After the Capitol Steps disbanded, Thornton turned his focus to new theatrical projects and community arts. Having often performed in the Chautauqua region of western New York with the Capitol Steps, he grew fond of the area and, during the pandemic, decided to establish a second home there. In 2024, Thornton relocated part‑time to the city of Jamestown, New York, with the goal of helping revitalize its local arts scene. He launched a production venture called MTA Presents, through which he produced a live radio‑play adaptation of It's a Wonderful Life at Jamestown's Robert H. Jackson Center in December 2024. In this holiday show, Thornton served as producer, director and actor, assembling a cast of Broadway and regional performers to reenact the Frank Capra classic as a 1940s radio broadcast on stage.

==Personal life==
Thornton is married to retired attorney Cecilia Fex and has two daughters. The couple resides in Washington, D.C., and Chautauqua County, New York.

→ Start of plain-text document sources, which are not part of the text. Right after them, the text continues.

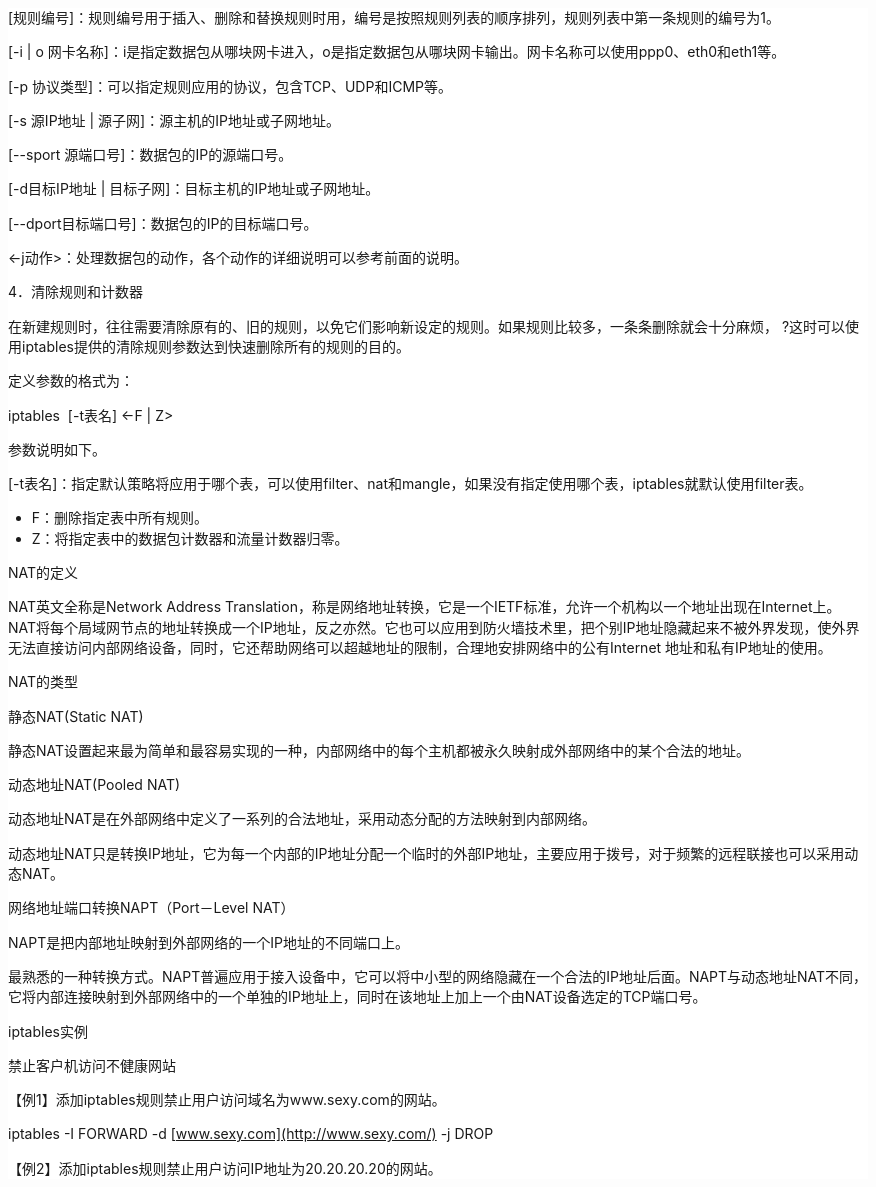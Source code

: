 [规则编号]：规则编号用于插入、删除和替换规则时用，编号是按照规则列表的顺序排列，规则列表中第一条规则的编号为1。

[-i | o 网卡名称]：i是指定数据包从哪块网卡进入，o是指定数据包从哪块网卡输出。网卡名称可以使用ppp0、eth0和eth1等。

[-p 协议类型]：可以指定规则应用的协议，包含TCP、UDP和ICMP等。

[-s 源IP地址 | 源子网]：源主机的IP地址或子网地址。

[--sport 源端口号]：数据包的IP的源端口号。

[-d目标IP地址 | 目标子网]：目标主机的IP地址或子网地址。

[--dport目标端口号]：数据包的IP的目标端口号。

<-j动作>：处理数据包的动作，各个动作的详细说明可以参考前面的说明。

4．清除规则和计数器

在新建规则时，往往需要清除原有的、旧的规则，以免它们影响新设定的规则。如果规则比较多，一条条删除就会十分麻烦， ?这时可以使用iptables提供的清除规则参数达到快速删除所有的规则的目的。

定义参数的格式为：

iptables  [-t表名] <-F | Z>

参数说明如下。

[-t表名]：指定默认策略将应用于哪个表，可以使用filter、nat和mangle，如果没有指定使用哪个表，iptables就默认使用filter表。

- F：删除指定表中所有规则。
- Z：将指定表中的数据包计数器和流量计数器归零。

NAT的定义

NAT英文全称是Network Address Translation，称是网络地址转换，它是一个IETF标准，允许一个机构以一个地址出现在Internet上。NAT将每个局域网节点的地址转换成一个IP地址，反之亦然。它也可以应用到防火墙技术里，把个别IP地址隐藏起来不被外界发现，使外界无法直接访问内部网络设备，同时，它还帮助网络可以超越地址的限制，合理地安排网络中的公有Internet 地址和私有IP地址的使用。

NAT的类型

静态NAT(Static NAT)

静态NAT设置起来最为简单和最容易实现的一种，内部网络中的每个主机都被永久映射成外部网络中的某个合法的地址。

动态地址NAT(Pooled NAT)

动态地址NAT是在外部网络中定义了一系列的合法地址，采用动态分配的方法映射到内部网络。

动态地址NAT只是转换IP地址，它为每一个内部的IP地址分配一个临时的外部IP地址，主要应用于拨号，对于频繁的远程联接也可以采用动态NAT。

网络地址端口转换NAPT（Port－Level NAT）

NAPT是把内部地址映射到外部网络的一个IP地址的不同端口上。

最熟悉的一种转换方式。NAPT普遍应用于接入设备中，它可以将中小型的网络隐藏在一个合法的IP地址后面。NAPT与动态地址NAT不同，它将内部连接映射到外部网络中的一个单独的IP地址上，同时在该地址上加上一个由NAT设备选定的TCP端口号。

iptables实例

禁止客户机访问不健康网站

【例1】添加iptables规则禁止用户访问域名为www.sexy.com的网站。

iptables -I FORWARD -d [www.sexy.com](http://www.sexy.com/) -j DROP

【例2】添加iptables规则禁止用户访问IP地址为20.20.20.20的网站。
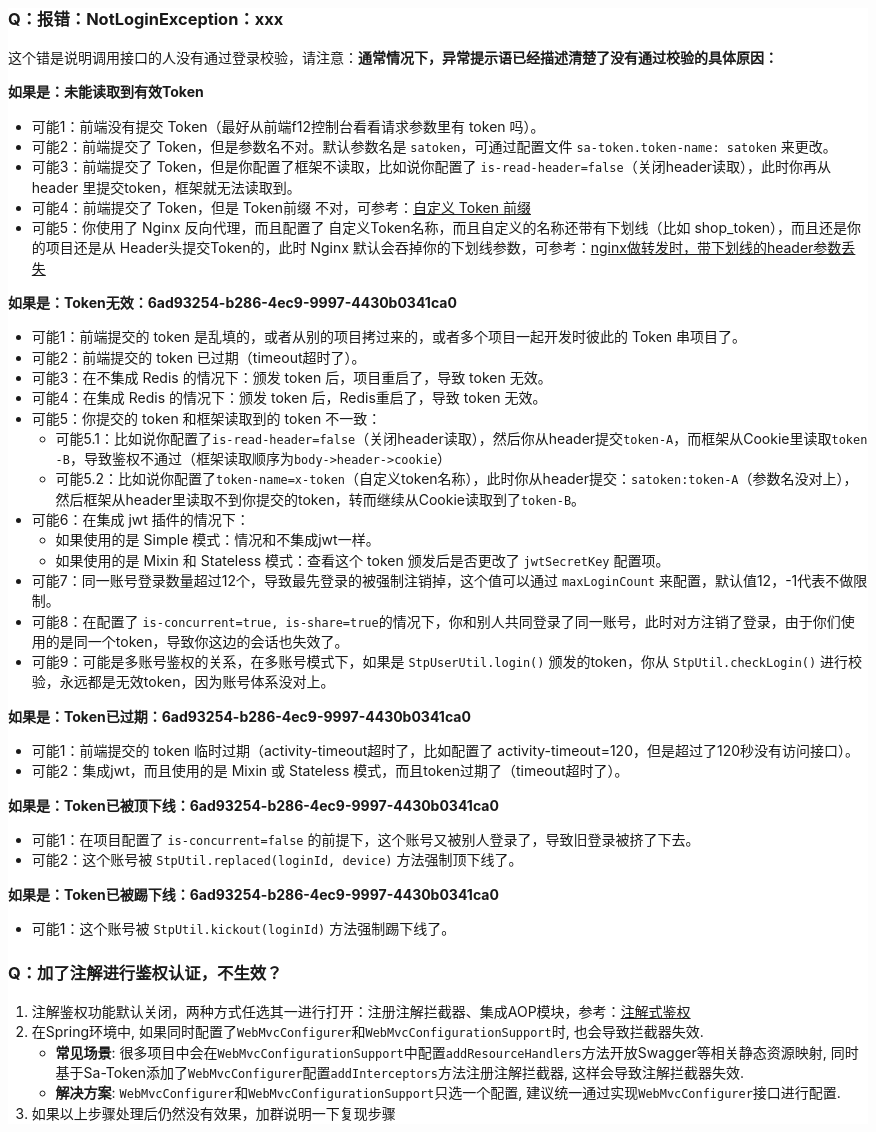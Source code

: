 ### Q：报错：NotLoginException：xxx

这个错是说明调用接口的人没有通过登录校验，请注意：**通常情况下，异常提示语已经描述清楚了没有通过校验的具体原因：**
   
**如果是：未能读取到有效Token**
- 可能1：前端没有提交 Token（最好从前端f12控制台看看请求参数里有 token 吗）。
- 可能2：前端提交了 Token，但是参数名不对。默认参数名是 `satoken`，可通过配置文件 `sa-token.token-name: satoken` 来更改。
- 可能3：前端提交了 Token，但是你配置了框架不读取，比如说你配置了 `is-read-header=false`（关闭header读取），此时你再从 header 里提交token，框架就无法读取到。
- 可能4：前端提交了 Token，但是 Token前缀 不对，可参考：[自定义 Token 前缀](/up/token-prefix)
- 可能5：你使用了 Nginx 反向代理，而且配置了 自定义Token名称，而且自定义的名称还带有下划线（比如 shop_token），而且还是你的项目还是从 Header头提交Token的，此时 Nginx 默认会吞掉你的下划线参数，可参考：[nginx做转发时，带下划线的header参数丢失](https://blog.csdn.net/zfw_666666/article/details/124420828)

**如果是：Token无效：6ad93254-b286-4ec9-9997-4430b0341ca0**
- 可能1：前端提交的 token 是乱填的，或者从别的项目拷过来的，或者多个项目一起开发时彼此的 Token 串项目了。
- 可能2：前端提交的 token 已过期（timeout超时了）。
- 可能3：在不集成 Redis 的情况下：颁发 token 后，项目重启了，导致 token 无效。
- 可能4：在集成 Redis 的情况下：颁发 token 后，Redis重启了，导致 token 无效。
- 可能5：你提交的 token 和框架读取到的 token 不一致：
	- 可能5.1：比如说你配置了`is-read-header=false`（关闭header读取），然后你从header提交`token-A`，而框架从Cookie里读取`token-B`，导致鉴权不通过（框架读取顺序为`body->header->cookie`）
	- 可能5.2：比如说你配置了`token-name=x-token`（自定义token名称），此时你从header提交：`satoken:token-A`（参数名没对上），然后框架从header里读取不到你提交的token，转而继续从Cookie读取到了`token-B`。
- 可能6：在集成 jwt 插件的情况下：
	- 如果使用的是 Simple 模式：情况和不集成jwt一样。
	- 如果使用的是 Mixin 和 Stateless 模式：查看这个 token 颁发后是否更改了 `jwtSecretKey` 配置项。
- 可能7：同一账号登录数量超过12个，导致最先登录的被强制注销掉，这个值可以通过 `maxLoginCount` 来配置，默认值12，-1代表不做限制。
- 可能8：在配置了 `is-concurrent=true, is-share=true`的情况下，你和别人共同登录了同一账号，此时对方注销了登录，由于你们使用的是同一个token，导致你这边的会话也失效了。
- 可能9：可能是多账号鉴权的关系，在多账号模式下，如果是 `StpUserUtil.login()` 颁发的token，你从 `StpUtil.checkLogin()` 进行校验，永远都是无效token，因为账号体系没对上。

**如果是：Token已过期：6ad93254-b286-4ec9-9997-4430b0341ca0**
- 可能1：前端提交的 token 临时过期（activity-timeout超时了，比如配置了 activity-timeout=120，但是超过了120秒没有访问接口）。
- 可能2：集成jwt，而且使用的是 Mixin 或 Stateless 模式，而且token过期了（timeout超时了）。

**如果是：Token已被顶下线：6ad93254-b286-4ec9-9997-4430b0341ca0**
- 可能1：在项目配置了 `is-concurrent=false` 的前提下，这个账号又被别人登录了，导致旧登录被挤了下去。
- 可能2：这个账号被 `StpUtil.replaced(loginId, device)` 方法强制顶下线了。

**如果是：Token已被踢下线：6ad93254-b286-4ec9-9997-4430b0341ca0**
- 可能1：这个账号被 `StpUtil.kickout(loginId)` 方法强制踢下线了。


### Q：加了注解进行鉴权认证，不生效？
1. 注解鉴权功能默认关闭，两种方式任选其一进行打开：注册注解拦截器、集成AOP模块，参考：[注解式鉴权](/use/at-check)
2. 在Spring环境中, 如果同时配置了`WebMvcConfigurer`和`WebMvcConfigurationSupport`时, 也会导致拦截器失效.
   - **常见场景**: 很多项目中会在`WebMvcConfigurationSupport`中配置`addResourceHandlers`方法开放Swagger等相关静态资源映射, 同时基于Sa-Token添加了`WebMvcConfigurer`配置`addInterceptors`方法注册注解拦截器, 这样会导致注解拦截器失效. 
   - **解决方案**: `WebMvcConfigurer`和`WebMvcConfigurationSupport`只选一个配置, 建议统一通过实现`WebMvcConfigurer`接口进行配置.
3. 如果以上步骤处理后仍然没有效果，加群说明一下复现步骤 
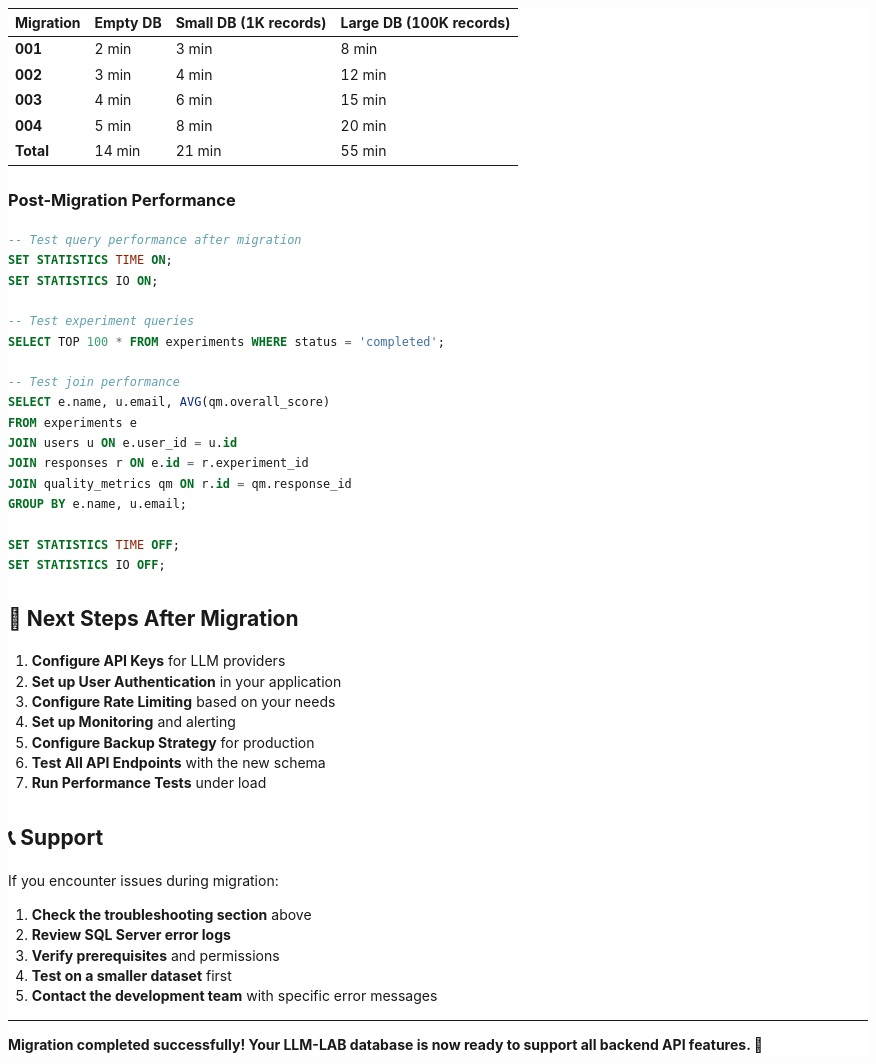 | Migration | Empty DB | Small DB (1K records) | Large DB (100K records) |
|-----------|----------|----------------------|------------------------|
| **001** | 2 min | 3 min | 8 min |
| **002** | 3 min | 4 min | 12 min |
| **003** | 4 min | 6 min | 15 min |
| **004** | 5 min | 8 min | 20 min |
| **Total** | 14 min | 21 min | 55 min |

### **Post-Migration Performance**

```sql
-- Test query performance after migration
SET STATISTICS TIME ON;
SET STATISTICS IO ON;

-- Test experiment queries
SELECT TOP 100 * FROM experiments WHERE status = 'completed';

-- Test join performance
SELECT e.name, u.email, AVG(qm.overall_score)
FROM experiments e
JOIN users u ON e.user_id = u.id
JOIN responses r ON e.id = r.experiment_id
JOIN quality_metrics qm ON r.id = qm.response_id
GROUP BY e.name, u.email;

SET STATISTICS TIME OFF;
SET STATISTICS IO OFF;
```

## 🎯 Next Steps After Migration

1. **Configure API Keys** for LLM providers
2. **Set up User Authentication** in your application
3. **Configure Rate Limiting** based on your needs
4. **Set up Monitoring** and alerting
5. **Configure Backup Strategy** for production
6. **Test All API Endpoints** with the new schema
7. **Run Performance Tests** under load

## 📞 Support

If you encounter issues during migration:

1. **Check the troubleshooting section** above
2. **Review SQL Server error logs**
3. **Verify prerequisites** and permissions
4. **Test on a smaller dataset** first
5. **Contact the development team** with specific error messages

---

**Migration completed successfully! Your LLM-LAB database is now ready to support all backend API features. 🚀**
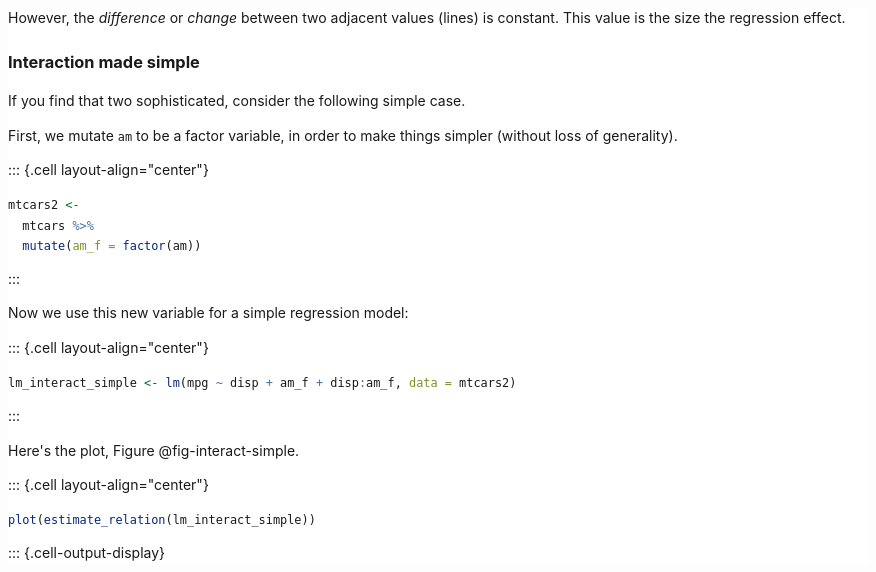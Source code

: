 However, the *difference* or *change* between two adjacent values (lines) is constant. This value is the size the regression effect.

### Interaction made simple

If you find that two sophisticated, consider the following simple case.

First, we mutate `am` to be a factor variable, in order to make things simpler (without loss of generality).




::: {.cell layout-align="center"}

```{.r .cell-code}
mtcars2 <-
  mtcars %>% 
  mutate(am_f = factor(am))
```
:::




Now we use this new variable for a simple regression model:




::: {.cell layout-align="center"}

```{.r .cell-code}
lm_interact_simple <- lm(mpg ~ disp + am_f + disp:am_f, data = mtcars2)
```
:::




Here's the plot, Figure @fig-interact-simple.




::: {.cell layout-align="center"}

```{.r .cell-code}
plot(estimate_relation(lm_interact_simple))
```

::: {.cell-output-display}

==Awards and recognition==
As a member of The Capitol Steps, Thornton was a recipient of multiple Washington Area Music Association (Wammie) Awards for outstanding cabaret/musical theater performance. The troupe was also nominated for a Drama Desk Award for outstanding lyrics.

Thornton's work as a jazz vocalist has received critical notice. Reviewing his album Step Back, The Washington Post noted his "harmonic assurance" and "winning versatility," placing his style "somewhere between Mark Murphy and Steve Tyrell." Cadence commented on his creative phrasing and "vibrant expression."